From education to employment

Teenagers choose Pricewaterhouse Coopers over Higher Education

Assurance, tax and consultation organisation Pricewaterhouse Coopers (PwC) has seen increased interest in their schemes from this year’s school leavers, with application numbers five times what they were before the recession began.

This year, PwC said its school and college leaver vacancies in tax and consultation were grossly oversubscribed, after experiencing an increase of 34% in applications each year.

With this in mind, interest in these sorts of school leaver schemes can be interpreted as a direct result of the recession on younger generations. With record unemployment, astronomic university fees that still result in 20,000 graduates fighting for work up to six months after graduation, and a lack of long term job security for those lucky enough to find employment, it is no surprise that, with such a bleak outlook, students are abandoning a once coveted place at university for a route which promises skills training and paid work at the end.

“There’s a generation of students weighing up their career and training options differently,” said Gaenor Bagley, PwC’s head of people, “whether because of university fees, economic forecasts or graduate unemployment, and employers have to adapt.”

Bagley believes that those “talented students who are clear about their career path” will not damage their training and development from not attending university, as the PwC courses have the ability to offer “a realistic alternative to get into business straight after A Levels.” He admits however, that the draw of university still holds sway over the majority of applicants.

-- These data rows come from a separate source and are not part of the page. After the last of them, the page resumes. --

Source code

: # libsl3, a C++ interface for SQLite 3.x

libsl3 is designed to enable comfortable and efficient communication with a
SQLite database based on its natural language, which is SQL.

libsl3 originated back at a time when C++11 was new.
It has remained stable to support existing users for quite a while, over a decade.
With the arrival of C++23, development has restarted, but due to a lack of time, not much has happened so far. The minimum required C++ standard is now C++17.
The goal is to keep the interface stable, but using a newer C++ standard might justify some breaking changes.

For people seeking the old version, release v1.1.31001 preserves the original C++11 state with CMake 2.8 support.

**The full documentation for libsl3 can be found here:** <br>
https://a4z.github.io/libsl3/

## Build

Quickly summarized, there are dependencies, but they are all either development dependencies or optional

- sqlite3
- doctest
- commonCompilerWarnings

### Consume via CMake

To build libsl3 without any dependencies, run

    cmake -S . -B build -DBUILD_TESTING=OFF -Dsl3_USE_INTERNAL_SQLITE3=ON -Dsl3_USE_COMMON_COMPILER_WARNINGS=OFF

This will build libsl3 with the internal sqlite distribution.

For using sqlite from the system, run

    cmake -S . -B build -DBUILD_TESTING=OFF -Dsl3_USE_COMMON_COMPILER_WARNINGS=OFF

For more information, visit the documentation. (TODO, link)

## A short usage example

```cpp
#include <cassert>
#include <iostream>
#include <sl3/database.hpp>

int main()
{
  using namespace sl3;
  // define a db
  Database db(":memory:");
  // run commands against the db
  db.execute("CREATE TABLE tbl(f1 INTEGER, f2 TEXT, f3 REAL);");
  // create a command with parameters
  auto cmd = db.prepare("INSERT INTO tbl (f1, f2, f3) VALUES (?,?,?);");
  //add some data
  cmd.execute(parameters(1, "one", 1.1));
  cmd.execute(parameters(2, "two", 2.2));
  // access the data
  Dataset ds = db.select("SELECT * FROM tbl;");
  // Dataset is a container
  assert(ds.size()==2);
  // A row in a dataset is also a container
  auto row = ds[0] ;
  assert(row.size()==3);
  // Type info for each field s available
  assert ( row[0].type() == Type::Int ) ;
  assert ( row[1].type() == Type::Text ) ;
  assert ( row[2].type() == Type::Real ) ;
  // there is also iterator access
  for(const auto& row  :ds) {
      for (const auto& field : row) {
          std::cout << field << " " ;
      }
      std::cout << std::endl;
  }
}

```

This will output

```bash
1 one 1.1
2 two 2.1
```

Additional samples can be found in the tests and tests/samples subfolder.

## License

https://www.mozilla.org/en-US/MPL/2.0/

“We’re not seeing a wholesale shift away from graduate entry though,” he continued.

“The interest and demand is a mix of genuine increased interest in new, quality training options with major employers, and also reflective of some students hedging their bets with university places.  Overall, students are looking at their options in their teens, rather than waiting until their third year at university, and for an employer that’s good news.”

Reassuringly, students are increasingly being made aware of their choices, and hopefully this will result in a move towards more skilled and specialised recruitment and increased employment, leaving universities to raise their game and offer customers more skills and security for their money.

Richard Irwin, PwC’s head of student recruitment, said: “We are working with careers advisers, schools and colleges, training organisations, parents and students to help young people make informed decisions about their future career and the route they take to get there.

“Pessimistic discussions around the student job market can paralyse people’s ambitions and their drive to develop themselves.”

Although it is a difficult task for younger generations to avoid pessimism with highly visible unemployment, it is hoped that the choices made are towards personal betterment and education, as well as employment, where the future remains uncertain.